Dienstag, 15. Mai 2007

"Planänderung"

Um 6.30 Uhr wachte ich auf. Erstmal Kaffee kochen, Badezimmer, anziehen und dann zum Frühstück im Motel.

Die Auswahl war ok, da konnte man nicht meckern. Ich nahm mir ein paar Cornflakes und toastete mir einen dieser kleinen Bagels.

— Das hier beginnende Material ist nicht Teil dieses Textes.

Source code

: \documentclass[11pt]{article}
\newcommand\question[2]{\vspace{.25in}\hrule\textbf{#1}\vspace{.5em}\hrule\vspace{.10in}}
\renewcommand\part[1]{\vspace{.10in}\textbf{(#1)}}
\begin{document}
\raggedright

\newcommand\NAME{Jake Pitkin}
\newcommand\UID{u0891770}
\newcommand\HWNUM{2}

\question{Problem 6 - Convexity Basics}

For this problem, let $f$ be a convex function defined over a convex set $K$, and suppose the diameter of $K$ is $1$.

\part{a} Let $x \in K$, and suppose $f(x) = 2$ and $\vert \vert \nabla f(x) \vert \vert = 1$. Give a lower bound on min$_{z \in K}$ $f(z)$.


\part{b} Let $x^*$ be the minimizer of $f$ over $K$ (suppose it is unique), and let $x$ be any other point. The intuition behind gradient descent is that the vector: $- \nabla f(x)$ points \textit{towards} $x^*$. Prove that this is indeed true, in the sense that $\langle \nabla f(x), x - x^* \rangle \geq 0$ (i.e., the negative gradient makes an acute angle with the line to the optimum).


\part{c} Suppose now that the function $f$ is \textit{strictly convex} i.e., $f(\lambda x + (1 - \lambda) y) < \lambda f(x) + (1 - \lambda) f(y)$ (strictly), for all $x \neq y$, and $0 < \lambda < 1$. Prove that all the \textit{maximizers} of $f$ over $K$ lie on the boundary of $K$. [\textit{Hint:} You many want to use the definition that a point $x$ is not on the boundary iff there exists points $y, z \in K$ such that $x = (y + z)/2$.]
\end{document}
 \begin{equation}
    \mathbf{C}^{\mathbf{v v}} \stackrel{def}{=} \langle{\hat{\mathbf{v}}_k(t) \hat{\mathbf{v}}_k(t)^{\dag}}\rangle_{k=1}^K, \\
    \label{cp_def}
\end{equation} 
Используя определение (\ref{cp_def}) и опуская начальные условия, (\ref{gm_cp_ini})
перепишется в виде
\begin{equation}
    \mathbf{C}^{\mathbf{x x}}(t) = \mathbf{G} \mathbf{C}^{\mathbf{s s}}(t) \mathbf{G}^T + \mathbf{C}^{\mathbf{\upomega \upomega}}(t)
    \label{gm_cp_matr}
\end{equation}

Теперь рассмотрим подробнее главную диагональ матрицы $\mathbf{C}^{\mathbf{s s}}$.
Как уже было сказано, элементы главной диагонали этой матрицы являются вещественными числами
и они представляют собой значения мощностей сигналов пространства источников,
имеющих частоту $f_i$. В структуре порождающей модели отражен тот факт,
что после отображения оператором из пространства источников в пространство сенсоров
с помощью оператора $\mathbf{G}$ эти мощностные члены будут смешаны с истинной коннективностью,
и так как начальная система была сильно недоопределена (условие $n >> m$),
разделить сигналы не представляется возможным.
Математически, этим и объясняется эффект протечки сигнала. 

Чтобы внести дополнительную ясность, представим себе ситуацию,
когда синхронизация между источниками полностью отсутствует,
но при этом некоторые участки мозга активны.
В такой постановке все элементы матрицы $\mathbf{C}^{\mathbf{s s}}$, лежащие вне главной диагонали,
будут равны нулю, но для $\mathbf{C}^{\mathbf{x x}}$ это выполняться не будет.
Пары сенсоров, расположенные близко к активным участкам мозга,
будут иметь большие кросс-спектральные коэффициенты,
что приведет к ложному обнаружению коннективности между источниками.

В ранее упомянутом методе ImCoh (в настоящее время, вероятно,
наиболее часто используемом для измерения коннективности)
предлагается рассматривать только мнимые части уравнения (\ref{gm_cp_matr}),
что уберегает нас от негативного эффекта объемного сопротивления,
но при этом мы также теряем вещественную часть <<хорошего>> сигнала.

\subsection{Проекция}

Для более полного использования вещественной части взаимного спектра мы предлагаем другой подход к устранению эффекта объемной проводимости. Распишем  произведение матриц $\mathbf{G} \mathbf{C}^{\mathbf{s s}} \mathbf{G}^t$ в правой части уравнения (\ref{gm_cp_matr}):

Ich verstehe nicht, warum die Teile so dermaßen stopfen, denn nach einem dreiviertel Bagel war ich pappsatt

Nachdem Blacky beladen war und ich ausgecheckt hatte, fuhr ich durch den Ort, bis die Straße im Osten aufhört. Dort war ein Hinweisschild zum Crystal Geyser und auch wenn die Chancen, eine Eruption erleben zu können, schlecht sind, wollte ich mir diese Ecke wenigstens mal anschauen, wenn ich schon in der Gegend bin. Als ich dort ankam, hörte man ihn zwar blubbern, aber er machte keine Anstalten, innerhalb der nächsten 10 Minuten auszubrechen und mehr Zeit gestand ich ihm nicht zu. Daher machte ich nur ein paar Bilder von den wirklich sehenswerten Travertinterrassen.

Dann verabschiedete ich mich von dem launischen Kerlchen, er hat nämlich keine festen Zeiten, zu denen er sich zeigt. Man liest so alle 17 - 35 Stunden. - so viel Zeit wollte ich hier nun wirklich nicht verbringen  .

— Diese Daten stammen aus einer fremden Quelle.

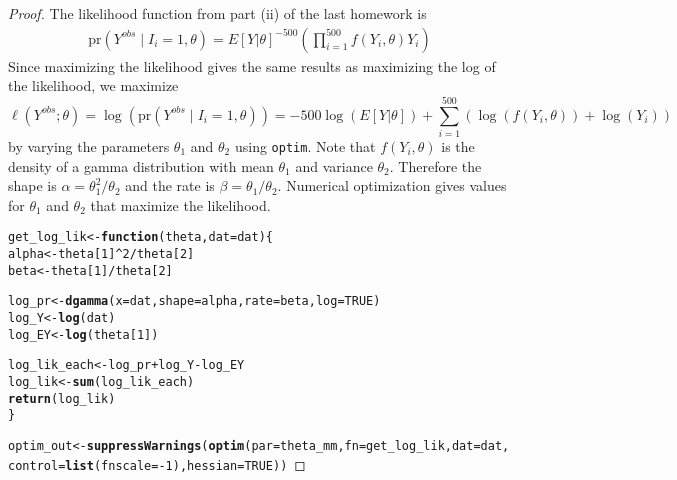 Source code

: \documentclass[letterpaper, 12pt]{article}\usepackage[]{graphicx}\usepackage[]{color}
\makeatletter
\newcommand{\hlnum}[1]{\textcolor[rgb]{0.686,0.059,0.569}{#1}}%
\newcommand{\hlopt}[1]{\textcolor[rgb]{0,0,0}{#1}}%
\newcommand{\hlstd}[1]{\textcolor[rgb]{0.345,0.345,0.345}{#1}}%
\newcommand{\hlkwa}[1]{\textcolor[rgb]{0.161,0.373,0.58}{\textbf{#1}}}%
\newcommand{\hlkwb}[1]{\textcolor[rgb]{0.69,0.353,0.396}{#1}}%
\newcommand{\hlkwc}[1]{\textcolor[rgb]{0.333,0.667,0.333}{#1}}%
\newcommand{\hlkwd}[1]{\textcolor[rgb]{0.737,0.353,0.396}{\textbf{#1}}}%
\newenvironment{kframe}{%
 \def\at@end@of@kframe{}%
 \ifinner\ifhmode%
  \def\at@end@of@kframe{\end{minipage}}%
  \begin{minipage}{\columnwidth}%
 \fi\fi%
 \def\FrameCommand##1{\hskip\@totalleftmargin \hskip-\fboxsep
 \colorbox{shadecolor}{##1}\hskip-\fboxsep
     \hskip-\linewidth \hskip-\@totalleftmargin \hskip\columnwidth}%
 \MakeFramed {\advance\hsize-\width
   \@totalleftmargin\z@ \linewidth\hsize
   \@setminipage}}%
 {\par\unskip\endMakeFramed%
 \at@end@of@kframe}
\newenvironment{knitrout}{}{} %
\newcommand{\pr}{\text{pr}}
\newcommand{\sbs}{\;|\;} %
\makeatother
\begin{document}
\begin{proof}
The likelihood function from part (ii) of the last homework is 
\begin{align*}
\pr(Y^{obs} \sbs I_i = 1, \theta) = 
E[Y|\theta]^{-500}
\left(
\prod_{i=1}^{500}
f(Y_i,\theta) Y_i
\right)
\end{align*}
Since maximizing the likelihood gives the same results as maximizing the log of the likelihood, we maximize
\begin{equation*}
\ell(Y^{obs} ; \theta)
=
\log(\pr(Y^{obs} \sbs I_i = 1, \theta)) =
-500 \log(E[Y|\theta]) +
 \sum_{i=1}^{500}
 ( \log(f(Y_i, \theta)) + \log( Y_i) )
\end{equation*}
by varying the parameters $\theta_1$ and $\theta_2$ using \texttt{optim}. Note that $f(Y_i, \theta)$ is the density of a gamma distribution with mean $\theta_1$ and variance $\theta_2$. Therefore the shape is $\alpha = \theta_1^2 / \theta_2$ and the rate is $\beta=\theta_1/\theta_2$.
Numerical optimization gives values for $\theta_1$ and $\theta_2$ that maximize the likelihood.

\begin{knitrout}
\color{fgcolor}\begin{kframe}
\begin{alltt}
\hlstd{get_log_lik} \hlkwb{<-} \hlkwa{function}\hlstd{(}\hlkwc{theta}\hlstd{,} \hlkwc{dat} \hlstd{= dat) \{}
    \hlstd{alpha} \hlkwb{<-} \hlstd{theta[}\hlnum{1}\hlstd{]}\hlopt{^}\hlnum{2}\hlopt{/}\hlstd{theta[}\hlnum{2}\hlstd{]}
    \hlstd{beta} \hlkwb{<-} \hlstd{theta[}\hlnum{1}\hlstd{]}\hlopt{/}\hlstd{theta[}\hlnum{2}\hlstd{]}

    \hlstd{log_pr} \hlkwb{<-} \hlkwd{dgamma}\hlstd{(}\hlkwc{x} \hlstd{= dat,} \hlkwc{shape} \hlstd{= alpha,} \hlkwc{rate} \hlstd{= beta,} \hlkwc{log} \hlstd{=} \hlnum{TRUE}\hlstd{)}
    \hlstd{log_Y} \hlkwb{<-} \hlkwd{log}\hlstd{(dat)}
    \hlstd{log_EY} \hlkwb{<-} \hlkwd{log}\hlstd{(theta[}\hlnum{1}\hlstd{])}

    \hlstd{log_lik_each} \hlkwb{<-} \hlstd{log_pr} \hlopt{+} \hlstd{log_Y} \hlopt{-} \hlstd{log_EY}
    \hlstd{log_lik} \hlkwb{<-} \hlkwd{sum}\hlstd{(log_lik_each)}
    \hlkwd{return}\hlstd{(log_lik)}
\hlstd{\}}

\hlstd{optim_out} \hlkwb{<-} \hlkwd{suppressWarnings}\hlstd{(}\hlkwd{optim}\hlstd{(}\hlkwc{par} \hlstd{= theta_mm,} \hlkwc{fn} \hlstd{= get_log_lik,} \hlkwc{dat} \hlstd{= dat,}
    \hlkwc{control} \hlstd{=} \hlkwd{list}\hlstd{(}\hlkwc{fnscale} \hlstd{=} \hlopt{-}\hlnum{1}\hlstd{),} \hlkwc{hessian} \hlstd{=} \hlnum{TRUE}\hlstd{))}


\end{alltt}
\end{kframe}
\end{knitrout}
\end{proof}
\end{document}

In Green River bekam Blacky sein Frühstück, ich füllte die Kühlbox auf und fuhr dann zu einer Werkstatt, um den Reifen begutachten zu lassen.

Hal (der Name stand auf einem angesteckten Namensschildchen) warf einen Blick drauf, puhlte mit einem Schraubenzieher dran rum (  aua!  ) und winkte ab - das ist nicht wild. Ich sagte ihm, dass ich aber nicht vorhabe, nur auf geteerten Straßen zu fahren, sondern dass noch einige Gravelroads auf dem Programm stehen. Nun, wenn ich da nicht wie ne Irre langheizen würde, dann bräuchte ich mir keine Gedanken machen.
OK, dann werde ich mir mal keine Sorgen mehr machen. Wird schon gut gehen.

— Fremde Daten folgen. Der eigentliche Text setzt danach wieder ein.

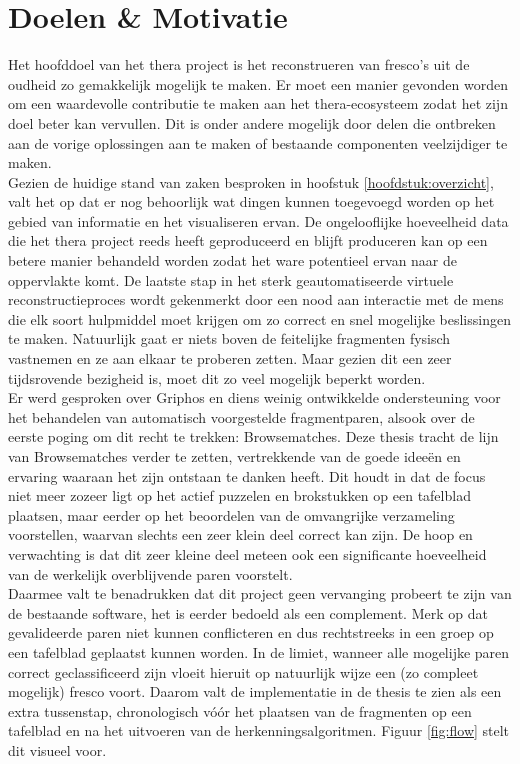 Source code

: \chapter{Doelen \& Motivatie}
\label{hoofdstuk:doelen}

Het hoofddoel van het thera project is het reconstrueren van fresco's uit de oudheid zo gemakkelijk mogelijk te maken. Er moet een manier gevonden worden om een waardevolle contributie te maken aan het thera-ecosysteem zodat het zijn doel beter kan vervullen. Dit is onder andere mogelijk door delen die ontbreken aan de vorige oplossingen aan te maken of bestaande componenten veelzijdiger te maken.\\

Gezien de huidige stand van zaken besproken in hoofstuk \ref{hoofdstuk:overzicht}, valt het op dat er nog behoorlijk wat dingen kunnen toegevoegd worden op het gebied van informatie en het visualiseren ervan. De ongelooflijke hoeveelheid data die het thera project reeds heeft geproduceerd en blijft produceren kan op een betere manier behandeld worden zodat het ware potentieel ervan naar de oppervlakte komt. De laatste stap in het sterk geautomatiseerde virtuele reconstructieproces wordt gekenmerkt door een nood aan interactie met de mens die elk soort hulpmiddel moet krijgen om zo correct en snel mogelijke beslissingen te maken. Natuurlijk gaat er niets boven de feitelijke fragmenten fysisch vastnemen en ze aan elkaar te proberen zetten. Maar gezien dit een zeer tijdsrovende bezigheid is, moet dit zo veel mogelijk beperkt worden.\\

Er werd gesproken over Griphos en diens weinig ontwikkelde ondersteuning voor het behandelen van automatisch voorgestelde fragmentparen, alsook over de eerste poging om dit recht te trekken: Browsematches. Deze thesis tracht de lijn van Browsematches verder te zetten, vertrekkende van de goede idee\"en en ervaring waaraan het zijn ontstaan te danken heeft. Dit houdt in dat de focus niet meer zozeer ligt op het actief puzzelen en brokstukken op een tafelblad plaatsen, maar eerder op het beoordelen van de omvangrijke verzameling voorstellen, waarvan slechts een zeer klein deel correct kan zijn. De hoop en verwachting is dat dit zeer kleine deel meteen ook een significante hoeveelheid van de werkelijk overblijvende paren voorstelt.\\

Daarmee valt te benadrukken dat dit project geen vervanging probeert te zijn van de bestaande software, het is eerder bedoeld als een complement. Merk op dat gevalideerde paren niet kunnen conflicteren en dus rechtstreeks in een groep op een tafelblad geplaatst kunnen worden. In de limiet, wanneer alle mogelijke paren correct geclassificeerd zijn vloeit hieruit op natuurlijk wijze een (zo compleet mogelijk) fresco voort. Daarom valt de implementatie in de thesis te zien als een extra tussenstap, chronologisch v\'o\'or het plaatsen van de fragmenten op een tafelblad en na het uitvoeren van de herkenningsalgoritmen. Figuur \ref{fig:flow} stelt dit visueel voor.

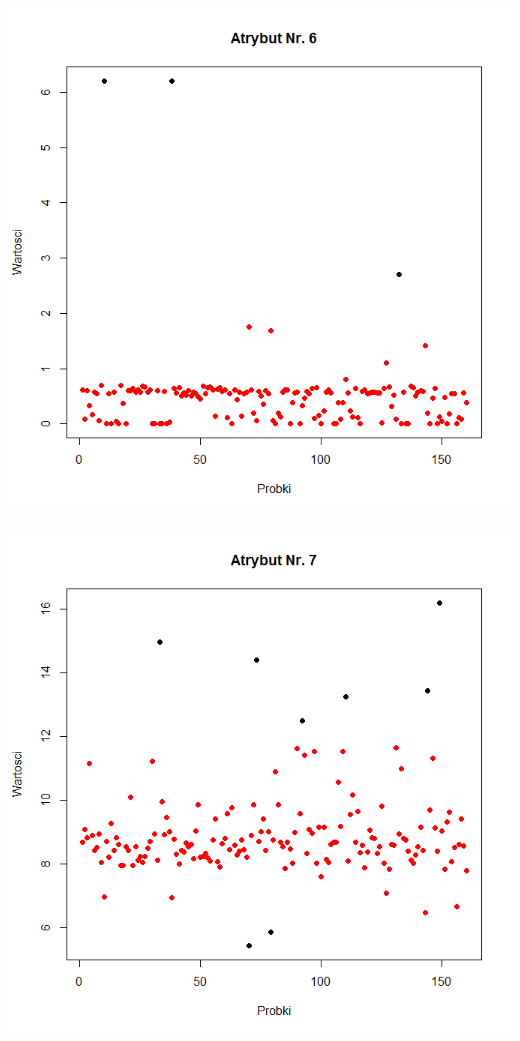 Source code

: \documentclass[a4paper,12pt,twoside]{article}
\begin{document}
\begin{center}
\includegraphics[width=.90\textwidth]{img/2_pkt_oddalone_6.png}
\end{center}

\begin{center}
\includegraphics[width=.90\textwidth]{img/2_pkt_oddalone_7.png}
\end{center}
\end{document}
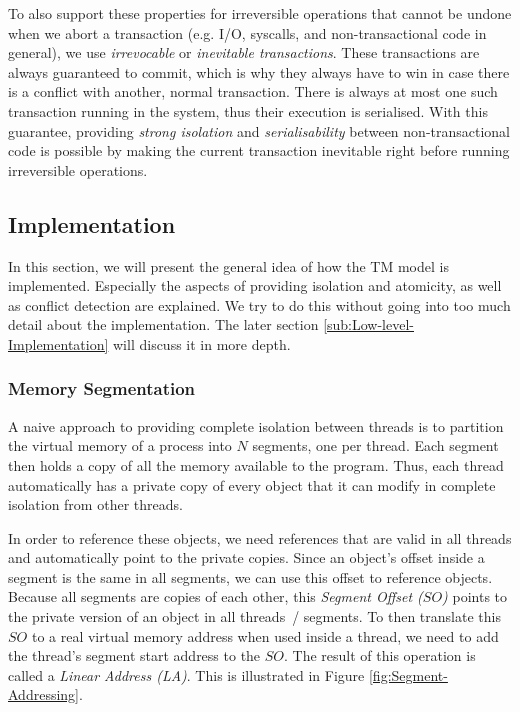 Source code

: \documentclass{sigplanconf}
\begin{document}
To also support these properties for irreversible operations that
cannot be undone when we abort a transaction (e.g. I/O, syscalls, and
non-transactional code in general), we use \emph{irrevocable} or
\emph{inevitable transactions}. These transactions are always
guaranteed to commit, which is why they always have to win in case
there is a conflict with another, normal transaction. There is always
at most one such transaction running in the system, thus their
execution is serialised. With this guarantee, providing \emph{strong
isolation} and \emph{serialisability} between non-transactional code
is possible by making the current transaction inevitable right before
running irreversible operations.


\subsection{Implementation}

In this section, we will present the general idea of how the TM model
is implemented. Especially the aspects of providing isolation and
atomicity, as well as conflict detection are explained. We try to do
this without going into too much detail about the implementation.  The
later section \ref{sub:Low-level-Implementation} will discuss it in
more depth.


\subsubsection{Memory Segmentation}

A naive approach to providing complete isolation between threads is to
partition the virtual memory of a process into $N$ segments, one per
thread. Each segment then holds a copy of all the memory available to
the program. Thus, each thread automatically has a private copy of
every object that it can modify in complete isolation from other
threads.

In order to reference these objects, we need references that are valid
in all threads and automatically point to the private copies. Since
an object's offset inside a segment is the same in all segments, we
can use this offset to reference objects. Because all segments are
copies of each other, this \emph{Segment Offset ($SO$)} points to the
private version of an object in all threads~/ segments. To then
translate this $SO$ to a real virtual memory address when used inside a
thread, we need to add the thread's segment start address to the
$SO$. The result of this operation is called a \emph{Linear Address
  (LA)}. This is illustrated in Figure \ref{fig:Segment-Addressing}.
\end{document}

Also zurück in die San Rafael Swell. Mein erster Stopp war an der Riff View Area, dort knipste ich ein paar Bilder und las die Info-Tafeln.

Oberhalb des Durchbruches, welchen man für den Interstate gemacht hat, hielt ich erneut an. Die Black Dragon View Area hätte ich mir aber schenken können, da natürlich um diese Uhrzeit totales Gegenlicht war.

Am Exit 131 verließ ich den Interstate und fuhr nach Norden zum 39 Meilen entfernten Wedge Overlook.

Die Fahrt durch den Cottonwood Draw war klasse, denn die Landschaft begeisterte mich wieder total.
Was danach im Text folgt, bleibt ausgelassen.